Gene Expression

What is in All That DNA?

DNA is split into different genes. The genes are little sections of the DNA that each code for a particular protein. The process of using the code found in genes to make useful proteins is known as gene expression. However, between these crucial genes are HUGE sections of bases that do not code for proteins and are sometimes useless. Other times, they are regulatory sections, which we will explore more later.

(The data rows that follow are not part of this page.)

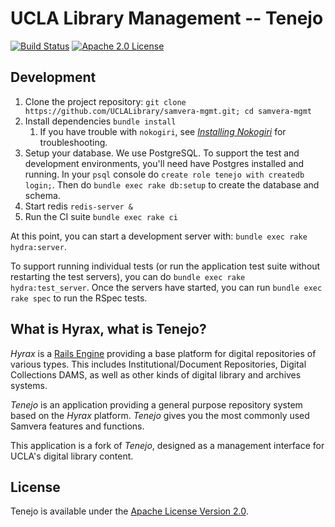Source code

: UCLA Library Management -- Tenejo
=================================

[![Build Status](https://travis-ci.org/UCLALibrary/samvera-mgmt.svg?branch=master)](https://travis-ci.org/UCLALibrary/samvera-mgmt) [![Apache 2.0 License](http://img.shields.io/badge/APACHE2-license-blue.svg)](./LICENSE)

Development
-----------

1. Clone the project repository:
   `git clone https://github.com/UCLALibrary/samvera-mgmt.git; cd samvera-mgmt`
1. Install dependencies
   `bundle install`
   1. If you have trouble with `nokogiri`, see
      [_Installing Nokogiri_](http://www.nokogiri.org/tutorials/installing_nokogiri.html) for
      troubleshooting.
1. Setup your database.
   We use PostgreSQL. To support the test and development environments, you'll
   need have Postgres installed and running. In your `psql` console do
   `create role tenejo with createdb login;`. Then do
   `bundle exec rake db:setup` to create the database and schema.
1. Start redis
   `redis-server &`
1. Run the CI suite
   `bundle exec rake ci`

At this point, you can start a development server with: `bundle exec rake hydra:server`.

To support running individual tests (or run the application test suite without restarting
the test servers), you can do `bundle exec rake hydra:test_server`. Once the servers have
started, you can run `bundle exec rake spec` to run the RSpec tests.

What is Hyrax, what is Tenejo?
------------------------------

_Hyrax_ is a [Rails Engine](http://guides.rubyonrails.org/engines.html#what-are-engines-questionmark)
providing a base platform for digital repositories of various types. This includes Institutional/Document
Repositories, Digital Collections DAMS, as well as other kinds of digital library and archives systems.

_Tenejo_ is an application providing a general purpose repository system based on the _Hyrax_ platform.
_Tenejo_ gives you the most commonly used Samvera features and functions.

This application is a fork of _Tenejo_, designed as a management interface for UCLA's digital library
content.

License
-------

Tenejo is available under the [Apache License Version 2.0](./LICENSE).
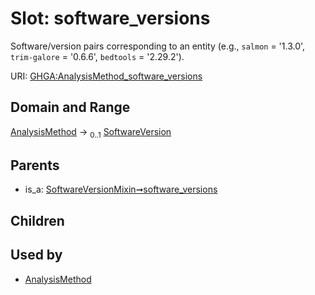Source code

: 
# Slot: software_versions


Software/version pairs corresponding to an entity (e.g., `salmon` = '1.3.0', `trim-galore` = '0.6.6', `bedtools` = '2.29.2').

URI: [GHGA:AnalysisMethod_software_versions](https://w3id.org/GHGA/AnalysisMethod_software_versions)


## Domain and Range

[AnalysisMethod](AnalysisMethod.md) &#8594;  <sub>0..1</sub> [SoftwareVersion](SoftwareVersion.md)

## Parents

 *  is_a: [SoftwareVersionMixin➞software_versions](SoftwareVersionMixin_software_versions.md)

## Children


## Used by

 * [AnalysisMethod](AnalysisMethod.md)
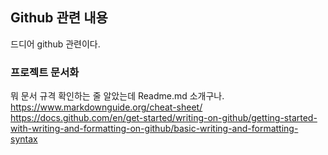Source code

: ## Github 관련 내용

드디어 github 관련이다.

### 프로젝트 문서화

뭐 문서 규격 확인하는 줄 알았는데 Readme.md 소개구나.
https://www.markdownguide.org/cheat-sheet/
https://docs.github.com/en/get-started/writing-on-github/getting-started-with-writing-and-formatting-on-github/basic-writing-and-formatting-syntax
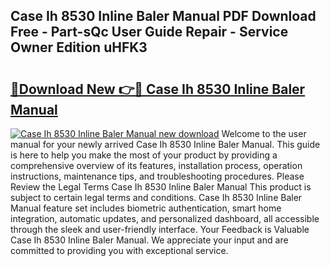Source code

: ## Case Ih 8530 Inline Baler Manual PDF Download Free - Part-sQc User Guide Repair - Service Owner Edition uHFK3

# <h2><a href="http://bc52313.oget.top/?id=Case+Ih+8530+Inline+Baler+Manual">🔗Download New 👉🔴 Case Ih 8530 Inline Baler Manual</a></h2>

[![Case Ih 8530 Inline Baler Manual new download](https://i.imgur.com/5g1atiW.png)](http://bc52313.oget.top/?id=Case+Ih+8530+Inline+Baler+Manual)
Welcome to the user manual for your newly arrived Case Ih 8530 Inline Baler Manual. This guide is here to help you make the most of your product by providing a comprehensive overview of its features, installation process, operation instructions, maintenance tips, and troubleshooting procedures. Please Review the Legal Terms Case Ih 8530 Inline Baler Manual This product is subject to certain legal terms and conditions. Case Ih 8530 Inline Baler Manual feature set includes biometric authentication, smart home integration, automatic updates, and personalized dashboard, all accessible through the sleek and user-friendly interface. Your Feedback is Valuable Case Ih 8530 Inline Baler Manual. We appreciate your input and are committed to providing you with exceptional service.
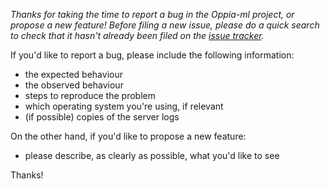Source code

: _Thanks for taking the time to report a bug in the Oppia-ml project, or propose a new feature! Before filing a new issue, please do a quick search to check that it hasn't already been filed on the [issue tracker](https://github.com/oppia/oppia-ml/issues)._

If you'd like to report a bug, please include the following information:
- the expected behaviour
- the observed behaviour
- steps to reproduce the problem
- which operating system you're using, if relevant
- (if possible) copies of the server logs

On the other hand, if you'd like to propose a new feature:
- please describe, as clearly as possible, what you'd like to see

Thanks!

"If the genome is thought of as a recipe, then genes code for the ingredients and the switches contain the instructions about when and where to add each ingredient. If 2 percent of the genome is made up of genes that make proteins, then part of that other 98 percent contains the information that tells genes when and where to be active." (Some Assembly Required: Decoding Four Billion Years of Life, from Ancient Fossils to DNA by Neil Shubin)

The Central Dogma

Gene expression is the process by which DNA is actually made useful. Up until now, we have known that DNA is crucial to life, but we have not explored in what way. Gene expression is when the instructions held within DNA are used to actually do something, to create something. Those genes, those instructions, are going to be expressed and made real.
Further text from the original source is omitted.